Civil rights activist and educator Bob Moses, who led voter registration drives in the South during the 1960s, has died.

Moses died at his Hollywood, Fla., home Sunday morning, his family said. He was 86.

Moses faced jailing and beatings as the Mississippi field director of the Student Nonviolent Coordinating Committee and during his voter registration work, including 1964′s “Freedom Summer.”

This 2014 file photo shows Robert "Bob" Moses, a director of the Mississippi Summer Project and organizer for the Student Nonviolent Coordinating Committee, answering questions about Freedom Summer in 1964 during a national youth summit hosted by the Smithsonian's National Museum of American History, at the Old Capitol Museum in Jackson, Miss.
This 2014 file photo shows Robert "Bob" Moses, a director of the Mississippi Summer Project and organizer for the Student Nonviolent Coordinating Committee, answering questions about Freedom Summer in 1964 during a national youth summit hosted by the Smithsonian's National Museum of American History, at the Old Capitol Museum in Jackson, Miss.


This 2014 file photo shows Robert "Bob" Moses, a director of the Mississippi Summer Project and organizer for the Student Nonviolent Coordinating Committee, answering questions about Freedom Summer in 1964 during a national youth summit hosted by the Smithsonian's National Museum of American History, at the Old Capitol Museum in Jackson, Miss. (Rogelio V. Solis/)

”Bob Moses was a giant, a strategist at the core of the civil rights movement,” NAACP President Derrick Johnson said.

“He fought for our right to vote, our most sacred right,” Johnson stated. “He knew that justice, freedom and democracy were not a state, but an ongoing struggle. So may his light continue to guide us as we face another wave of Jim Crow laws.
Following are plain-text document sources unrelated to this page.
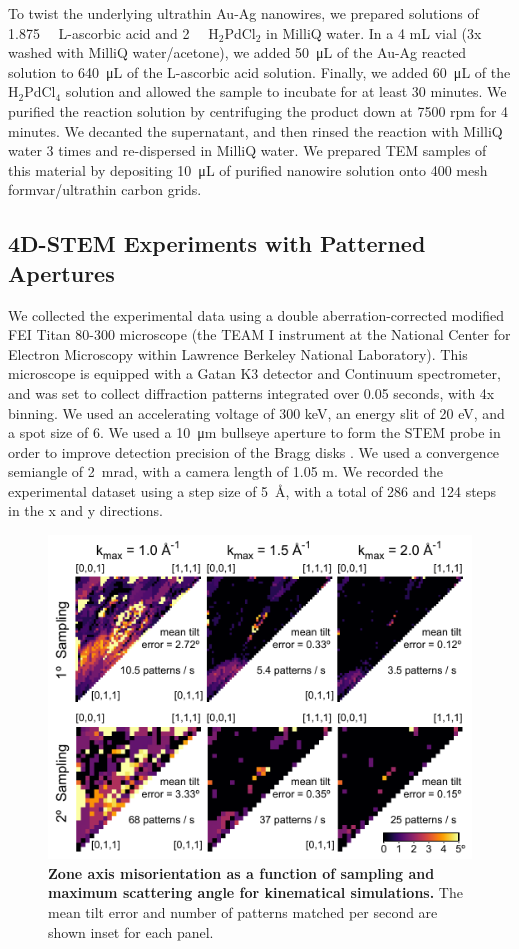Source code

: \documentclass[%
 superscriptaddress,
 aip,
 amsmath,amssymb,
reprint,%
 author-year,%
longbibliography
]{revtex4-2}
\begin{document}
To twist the underlying ultrathin Au-Ag nanowires, we prepared solutions of \SI{1.875}{\milli\Molar} L-ascorbic acid and \SI{2}{\milli\Molar} H$_{2}$PdCl$_{2}$ in MilliQ water. In a 4 mL vial (3x washed with MilliQ water/acetone), we added \SI{50}{\micro\liter} of the Au-Ag reacted solution to \SI{640}{\micro\liter} of the L-ascorbic acid solution. Finally, we added \SI{60}{\micro\liter} of the H$_{2}$PdCl$_{4}$ solution and allowed the sample to incubate for at least 30 minutes. We purified the reaction solution by centrifuging the product down at 7500 rpm for 4 minutes. We decanted the supernatant, and then rinsed the reaction with MilliQ water 3 times and re-dispersed in MilliQ water. We prepared TEM samples of this material by depositing \SI{10}{\micro\liter} of purified nanowire solution onto 400 mesh formvar/ultrathin carbon grids.





\subsection*{4D-STEM Experiments with Patterned Apertures}

We collected the experimental data using a double aberration-corrected modified FEI Titan 80-300 microscope (the TEAM I instrument at the National Center for Electron Microscopy within Lawrence Berkeley  National Laboratory). This microscope is equipped with a Gatan K3 detector and Continuum spectrometer, and was set to collect diffraction patterns integrated over 0.05 seconds, with 4x binning. We used an accelerating voltage of 300 keV, an energy slit of 20 eV, and a spot size of 6. We used a \SI{10}{\micro\meter} bullseye aperture to form the STEM probe in order to improve detection precision of the Bragg disks \citep{zeltmann2020}. We used a convergence semiangle of \SI{2}{\milli\radian}, with a camera length of 1.05 m. We recorded the experimental dataset using a step size of \SI{5}{\angstrom}, with a total of 286 and 124 steps in the x and y directions.



\begin{figure}[htbp]
    \centering
    \includegraphics[width=3.2 in]{figure_ACOM_Au_error_v03.pdf}
    \caption{{\bf Zone axis misorientation as a function of sampling and maximum scattering angle for kinematical simulations.} The mean tilt error and number of patterns matched per second are shown inset for each panel.}
    \label{Fig:ACOM_kinematical}
\end{figure}
\end{document}
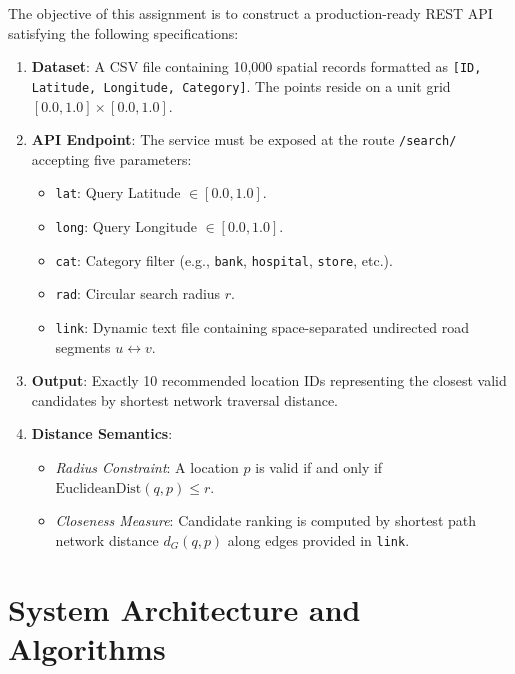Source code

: \documentclass[11pt,a4paper]{article}
\begin{document}
The objective of this assignment is to construct a production-ready REST API satisfying the following specifications:
\begin{enumerate}
    \item \textbf{Dataset}: A CSV file containing 10,000 spatial records formatted as \texttt{[ID, Latitude, Longitude, Category]}. The points reside on a unit grid $[0.0, 1.0] \times [0.0, 1.0]$.
    \item \textbf{API Endpoint}: The service must be exposed at the route \texttt{/search/} accepting five parameters:
    \begin{itemize}
        \item \texttt{lat}: Query Latitude $\in [0.0, 1.0]$.
        \item \texttt{long}: Query Longitude $\in [0.0, 1.0]$.
        \item \texttt{cat}: Category filter (e.g., \texttt{bank}, \texttt{hospital}, \texttt{store}, etc.).
        \item \texttt{rad}: Circular search radius $r$.
        \item \texttt{link}: Dynamic text file containing space-separated undirected road segments $u \leftrightarrow v$.
    \end{itemize}
    \item \textbf{Output}: Exactly 10 recommended location IDs representing the closest valid candidates by shortest network traversal distance.
    \item \textbf{Distance Semantics}: 
    \begin{itemize}
        \item \emph{Radius Constraint}: A location $p$ is valid if and only if $\text{EuclideanDist}(q, p) \le r$.
        \item \emph{Closeness Measure}: Candidate ranking is computed by shortest path network distance $d_G(q, p)$ along edges provided in \texttt{link}.
    \end{itemize}
\end{enumerate}

\section{System Architecture and Algorithms}
\end{document}
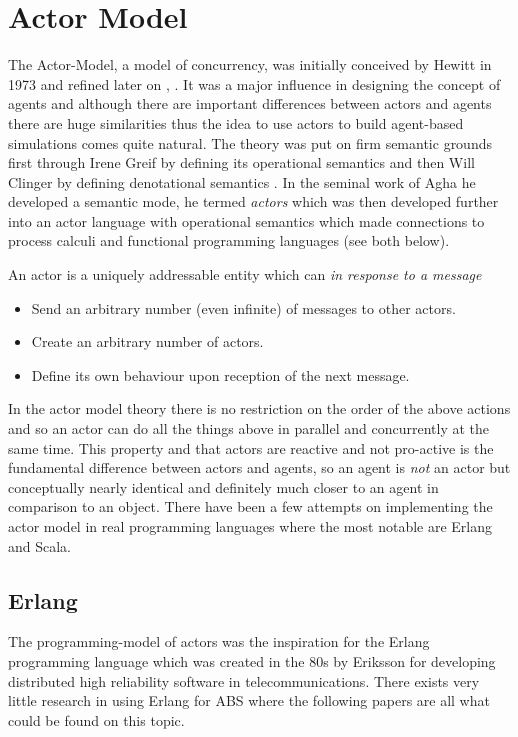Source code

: \section{Actor Model}
The Actor-Model, a model of concurrency, was initially conceived by Hewitt in 1973 \cite{hewitt_universal_1973} and refined later on \cite{hewitt_what_2007}, \cite{hewitt_actor_2010}. It was a major influence in designing the concept of agents and although there are important differences between actors and agents there are huge similarities thus the idea to use actors to build agent-based simulations comes quite natural. The theory was put on firm semantic grounds first through Irene Greif by defining its operational semantics \cite{grief_semantics_1975} and then Will Clinger by defining denotational semantics \cite{clinger_foundations_1981}. In the seminal work of Agha \cite{agha_actors:_1986} he developed a semantic mode, he termed \textit{actors} which was then developed further \cite{agha_foundation_1997} into an actor language with operational semantics which made connections to process calculi and functional programming languages (see both below). 

An actor is a uniquely addressable entity which can \textit{in response to a message}
\begin{itemize}
	\item Send an arbitrary number (even infinite) of messages to other actors.
	\item Create an arbitrary number of actors.
	\item Define its own behaviour upon reception of the next message.
\end{itemize}

In the actor model theory there is no restriction on the order of the above actions and so an actor can do all the things above in parallel and concurrently at the same time. This property and that actors are reactive and not pro-active is the fundamental difference between actors and agents, so an agent is \textit{not} an actor but conceptually nearly identical and definitely much closer to an agent in comparison to an object. There have been a few attempts on implementing the actor model in real programming languages where the most notable are Erlang and Scala.

\subsection{Erlang}
The programming-model of actors \cite{agha_actors:_1986} was the inspiration for the Erlang programming language which was created in the 80s by Eriksson \cite{armstrong_erlang_2010} for developing distributed high reliability software in telecommunications. There exists very little research in using Erlang for ABS where the following papers are all what could be found on this topic.

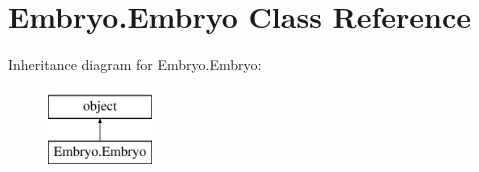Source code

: \hypertarget{class_embryo_1_1_embryo}{}\section{Embryo.\+Embryo Class Reference}
\label{class_embryo_1_1_embryo}
Inheritance diagram for Embryo.\+Embryo\+:\begin{figure}[H]
\begin{center}
\leavevmode
\includegraphics[height=2.000000cm]{class_embryo_1_1_embryo}
\end{center}
\end{figure}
His example is more important now than ever.”

In 1982, Moses started the Algebra Project, a curriculum he developed to help poor students succeed in math.
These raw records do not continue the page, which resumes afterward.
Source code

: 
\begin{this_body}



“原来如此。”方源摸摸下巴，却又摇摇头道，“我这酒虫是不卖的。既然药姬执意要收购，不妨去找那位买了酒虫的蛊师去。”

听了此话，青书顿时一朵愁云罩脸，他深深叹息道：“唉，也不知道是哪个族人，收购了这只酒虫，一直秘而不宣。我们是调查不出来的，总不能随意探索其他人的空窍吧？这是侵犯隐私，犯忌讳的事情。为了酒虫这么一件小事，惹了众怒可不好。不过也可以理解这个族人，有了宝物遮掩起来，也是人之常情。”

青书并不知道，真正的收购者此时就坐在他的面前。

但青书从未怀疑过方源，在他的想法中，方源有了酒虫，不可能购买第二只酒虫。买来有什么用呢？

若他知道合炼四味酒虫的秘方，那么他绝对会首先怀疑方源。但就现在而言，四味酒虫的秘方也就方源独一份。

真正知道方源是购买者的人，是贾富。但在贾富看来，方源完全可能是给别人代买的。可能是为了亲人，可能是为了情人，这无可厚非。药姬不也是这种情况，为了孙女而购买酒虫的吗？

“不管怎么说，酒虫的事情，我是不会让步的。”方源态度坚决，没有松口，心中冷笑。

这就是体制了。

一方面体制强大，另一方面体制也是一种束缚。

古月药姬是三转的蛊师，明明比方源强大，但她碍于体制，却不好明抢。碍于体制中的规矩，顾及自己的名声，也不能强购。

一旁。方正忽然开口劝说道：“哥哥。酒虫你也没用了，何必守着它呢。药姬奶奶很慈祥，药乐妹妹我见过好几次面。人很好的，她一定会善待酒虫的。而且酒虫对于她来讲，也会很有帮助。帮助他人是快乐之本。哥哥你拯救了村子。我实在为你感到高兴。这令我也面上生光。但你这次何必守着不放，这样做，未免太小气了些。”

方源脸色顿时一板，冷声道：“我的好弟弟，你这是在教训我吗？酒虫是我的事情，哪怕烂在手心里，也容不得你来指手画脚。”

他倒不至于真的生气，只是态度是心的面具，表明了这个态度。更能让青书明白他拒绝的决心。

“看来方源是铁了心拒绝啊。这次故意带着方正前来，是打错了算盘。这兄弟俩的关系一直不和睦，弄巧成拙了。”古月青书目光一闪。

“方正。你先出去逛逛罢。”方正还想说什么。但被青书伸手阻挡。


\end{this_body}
Moses was born in Harlem in 1935 and later became a Rhodes scholar while studying at upstate Hamilton College. Inspired by Albert Camus and the Quakers, Moses focused on creating social change through rationality and moral purity. He later received a master’s in philosophy at Harvard University.

In the late 1950s and 1960s, Moses became involved in voting rights, according to his book “Radical Equations: Civil Rights from Mississippi to the Algebra Project.”

In 1960, while teaching math at the private Horace Mann School in the Bronx, he was inspired by news of people protesting segregation.

“I was taught about the denial of the right to vote behind the Iron Curtain in Europe,” Moses later said. “I never knew that there was [the] denial of the right to vote behind a Cotton Curtain here in the United States.”

During a voter registration drive in Mississippi’s rural Amite County, he was beaten, but an all-white jury acquitted one of his assailants and the presiding judge kicked Moses out of the county. He later helped organize the Mississippi Freedom Democratic Party to challenge Mississippi’s all-white delegation at the 1964 Democratic National Convention.

Disillusioned with white liberal reaction to the civil rights movement, Moses moved to Tanzania and became a teacher. He returned to the U.S. to earn a doctorate in philosophy at Harvard while teaching high school math in Cambridge, Mass.

Moses later became a professor at Cornell and Princeton. He also received several honorary doctorates.

Moses is survived by his wife, Janet Moses; daughters Maisha and Malaika; sons Omowale and Tabasuri, and seven grandchildren.